Dataset excerpts

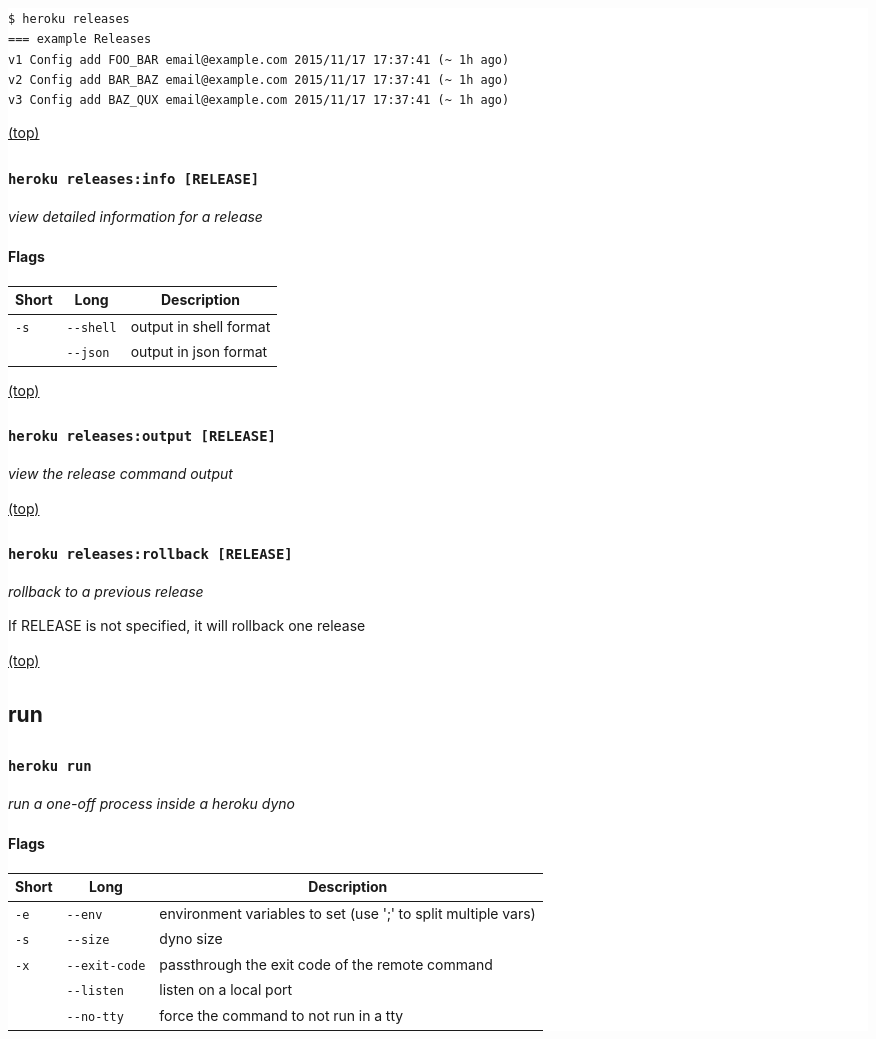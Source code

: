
 ```term
$ heroku releases
=== example Releases
v1 Config add FOO_BAR email@example.com 2015/11/17 17:37:41 (~ 1h ago)
v2 Config add BAR_BAZ email@example.com 2015/11/17 17:37:41 (~ 1h ago)
v3 Config add BAZ_QUX email@example.com 2015/11/17 17:37:41 (~ 1h ago)
```


[(top)](#table-of-contents)


### `heroku releases:info [RELEASE]`

*view detailed information for a release*

#### Flags

|Short|Long|Description|
|------|------|------|
|`-s`|`--shell`|output in shell format|
||`--json`|output in json format|


[(top)](#table-of-contents)


### `heroku releases:output [RELEASE]`

*view the release command output*


[(top)](#table-of-contents)


### `heroku releases:rollback [RELEASE]`

*rollback to a previous release*

If RELEASE is not specified, it will rollback one release

[(top)](#table-of-contents)


## run

### `heroku run`

*run a one-off process inside a heroku dyno*

#### Flags

|Short|Long|Description|
|------|------|------|
|`-e`|`--env`|environment variables to set (use ';' to split multiple vars)|
|`-s`|`--size`|dyno size|
|`-x`|`--exit-code`|passthrough the exit code of the remote command|
||`--listen`|listen on a local port|
||`--no-tty`|force the command to not run in a tty|
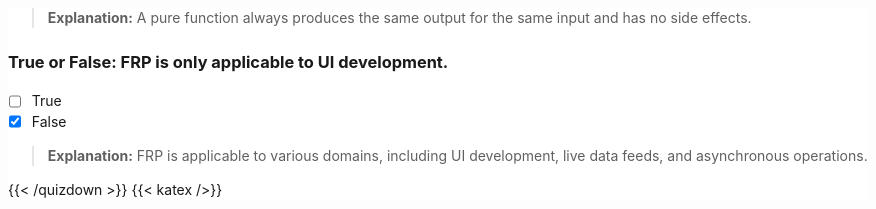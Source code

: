 > **Explanation:** A pure function always produces the same output for the same input and has no side effects.

### True or False: FRP is only applicable to UI development.

- [ ] True
- [x] False

> **Explanation:** FRP is applicable to various domains, including UI development, live data feeds, and asynchronous operations.

{{< /quizdown >}}
{{< katex />}}

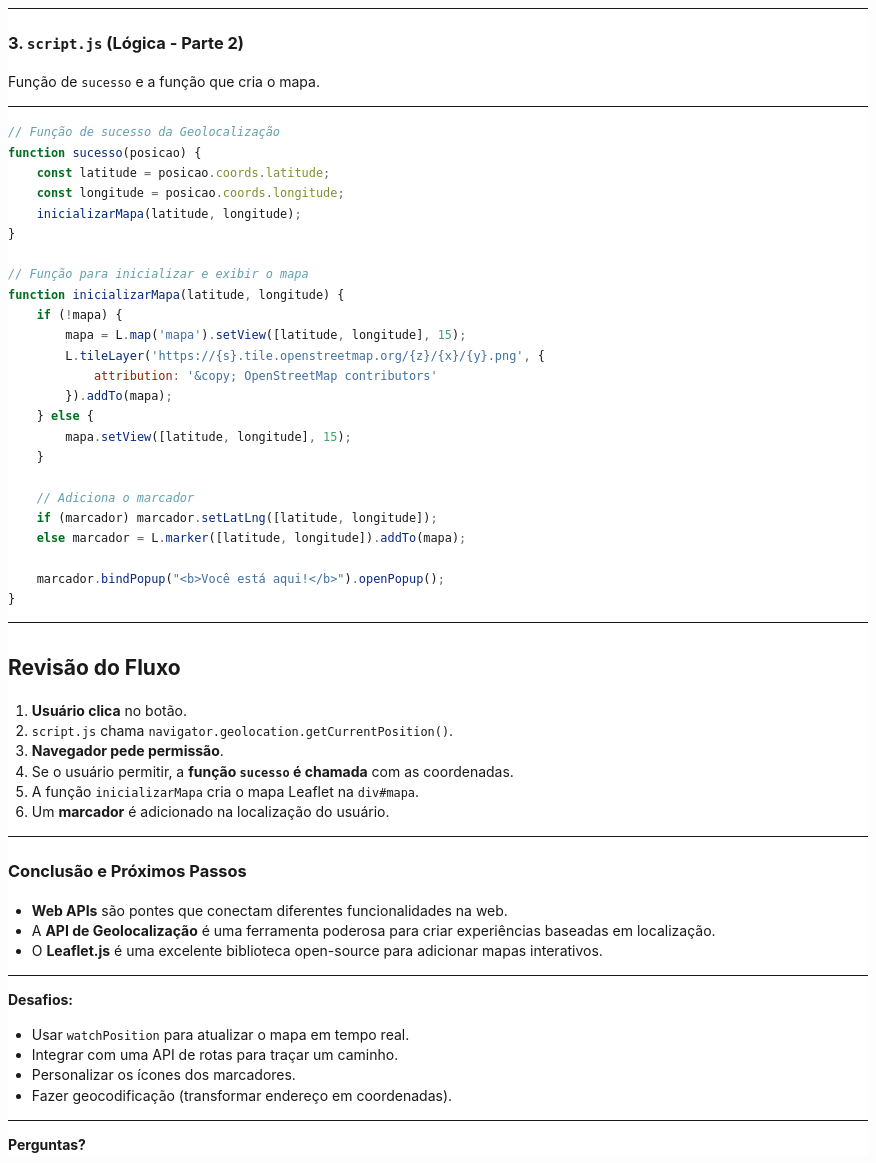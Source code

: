 -----

### **3. `script.js` (Lógica - Parte 2)**

Função de `sucesso` e a função que cria o mapa.
 
---

```javascript
// Função de sucesso da Geolocalização
function sucesso(posicao) {
    const latitude = posicao.coords.latitude;
    const longitude = posicao.coords.longitude;
    inicializarMapa(latitude, longitude);
}

// Função para inicializar e exibir o mapa
function inicializarMapa(latitude, longitude) {
    if (!mapa) {
        mapa = L.map('mapa').setView([latitude, longitude], 15);
        L.tileLayer('https://{s}.tile.openstreetmap.org/{z}/{x}/{y}.png', {
            attribution: '&copy; OpenStreetMap contributors'
        }).addTo(mapa);
    } else {
        mapa.setView([latitude, longitude], 15);
    }
    
    // Adiciona o marcador
    if (marcador) marcador.setLatLng([latitude, longitude]);
    else marcador = L.marker([latitude, longitude]).addTo(mapa);
    
    marcador.bindPopup("<b>Você está aqui!</b>").openPopup();
}
```

-----

## **Revisão do Fluxo**

1.  **Usuário clica** no botão.
2.  `script.js` chama `navigator.geolocation.getCurrentPosition()`.
3.  **Navegador pede permissão**.
4.  Se o usuário permitir, a **função `sucesso` é chamada** com as coordenadas.
5.  A função `inicializarMapa` cria o mapa Leaflet na `div#mapa`.
6.  Um **marcador** é adicionado na localização do usuário.

-----

### **Conclusão e Próximos Passos**

  - **Web APIs** são pontes que conectam diferentes funcionalidades na web.
  - A **API de Geolocalização** é uma ferramenta poderosa para criar experiências baseadas em localização.
  - O **Leaflet.js** é uma excelente biblioteca open-source para adicionar mapas interativos.

---
**Desafios:**

  - Usar `watchPosition` para atualizar o mapa em tempo real.
  - Integrar com uma API de rotas para traçar um caminho.
  - Personalizar os ícones dos marcadores.
  - Fazer geocodificação (transformar endereço em coordenadas).

---
**Perguntas?**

Task statement: Please retype every record exactly, leaving the pictures out.

Written answer:
Source code

:
 ```term
$ heroku releases
=== example Releases
v1 Config add FOO_BAR email@example.com 2015/11/17 17:37:41 (~ 1h ago)
v2 Config add BAR_BAZ email@example.com 2015/11/17 17:37:41 (~ 1h ago)
v3 Config add BAZ_QUX email@example.com 2015/11/17 17:37:41 (~ 1h ago)
```


[(top)](#table-of-contents)


### `heroku releases:info [RELEASE]`

*view detailed information for a release*

#### Flags

|Short|Long|Description|
|------|------|------|
|`-s`|`--shell`|output in shell format|
||`--json`|output in json format|


[(top)](#table-of-contents)


### `heroku releases:output [RELEASE]`

*view the release command output*


[(top)](#table-of-contents)


### `heroku releases:rollback [RELEASE]`

*rollback to a previous release*

If RELEASE is not specified, it will rollback one release

[(top)](#table-of-contents)


## run

### `heroku run`

*run a one-off process inside a heroku dyno*

#### Flags

|Short|Long|Description|
|------|------|------|
|`-e`|`--env`|environment variables to set (use ';' to split multiple vars)|
|`-s`|`--size`|dyno size|
|`-x`|`--exit-code`|passthrough the exit code of the remote command|
||`--listen`|listen on a local port|
||`--no-tty`|force the command to not run in a tty|
Source code

: > **Explanation:** A pure function always produces the same output for the same input and has no side effects.

### True or False: FRP is only applicable to UI development.

- [ ] True
- [x] False

> **Explanation:** FRP is applicable to various domains, including UI development, live data feeds, and asynchronous operations.

{{< /quizdown >}}
{{< katex />}}

Source code

: -----

### **3. `script.js` (Lógica - Parte 2)**

Função de `sucesso` e a função que cria o mapa.
 
---

```javascript
// Função de sucesso da Geolocalização
function sucesso(posicao) {
    const latitude = posicao.coords.latitude;
    const longitude = posicao.coords.longitude;
    inicializarMapa(latitude, longitude);
}

// Função para inicializar e exibir o mapa
function inicializarMapa(latitude, longitude) {
    if (!mapa) {
        mapa = L.map('mapa').setView([latitude, longitude], 15);
        L.tileLayer('https://{s}.tile.openstreetmap.org/{z}/{x}/{y}.png', {
            attribution: '&copy; OpenStreetMap contributors'
        }).addTo(mapa);
    } else {
        mapa.setView([latitude, longitude], 15);
    }
    
    // Adiciona o marcador
    if (marcador) marcador.setLatLng([latitude, longitude]);
    else marcador = L.marker([latitude, longitude]).addTo(mapa);
    
    marcador.bindPopup("<b>Você está aqui!</b>").openPopup();
}
```

-----

## **Revisão do Fluxo**

1.  **Usuário clica** no botão.
2.  `script.js` chama `navigator.geolocation.getCurrentPosition()`.
3.  **Navegador pede permissão**.
4.  Se o usuário permitir, a **função `sucesso` é chamada** com as coordenadas.
5.  A função `inicializarMapa` cria o mapa Leaflet na `div#mapa`.
6.  Um **marcador** é adicionado na localização do usuário.

-----

### **Conclusão e Próximos Passos**

  - **Web APIs** são pontes que conectam diferentes funcionalidades na web.
  - A **API de Geolocalização** é uma ferramenta poderosa para criar experiências baseadas em localização.
  - O **Leaflet.js** é uma excelente biblioteca open-source para adicionar mapas interativos.

---
**Desafios:**

  - Usar `watchPosition` para atualizar o mapa em tempo real.
  - Integrar com uma API de rotas para traçar um caminho.
  - Personalizar os ícones dos marcadores.
  - Fazer geocodificação (transformar endereço em coordenadas).

---
**Perguntas?**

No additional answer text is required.